Document images with source code:
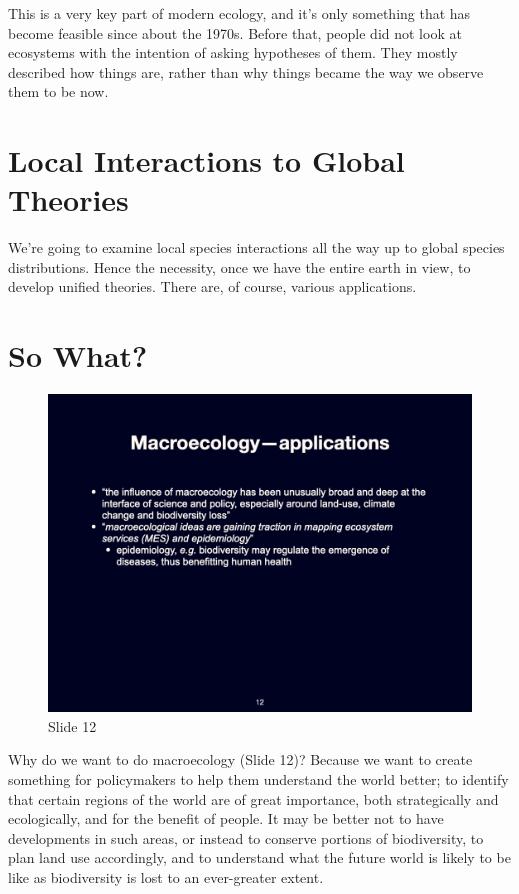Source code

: \documentclass[
  11pt,
]{book}
\begin{document}
This is a very key part of modern ecology, and it's only something that
has become feasible since about the 1970s. Before that, people did not
look at ecosystems with the intention of asking hypotheses of them. They
mostly described how things are, rather than why things became the way
we observe them to be now.

\section{Local Interactions to Global
Theories}\label{local-interactions-to-global-theories}

We're going to examine local species interactions all the way up to
global species distributions. Hence the necessity, once we have the
entire earth in view, to develop unified theories. There are, of course,
various applications.

\section{So What?}\label{so-what}

\begin{figure}[ht]
\centering
\includegraphics[width=0.8\linewidth]{../images/BDC334/BDC334-012.jpeg}
\caption*{Slide 12}
\end{figure}

Why do we want to do macroecology (Slide 12)? Because we want to create
something for policymakers to help them understand the world better; to
identify that certain regions of the world are of great importance, both
strategically and ecologically, and for the benefit of people. It may be
better not to have developments in such areas, or instead to conserve
portions of biodiversity, to plan land use accordingly, and to
understand what the future world is likely to be like as biodiversity is
lost to an ever-greater extent.
\end{document}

> Problem requirements
Using the entries above, find all lines with "theories". Copy them.

> Solution to the problem
Theories}\label{local-interactions-to-global-theories}
entire earth in view, to develop unified theories. There are, of course,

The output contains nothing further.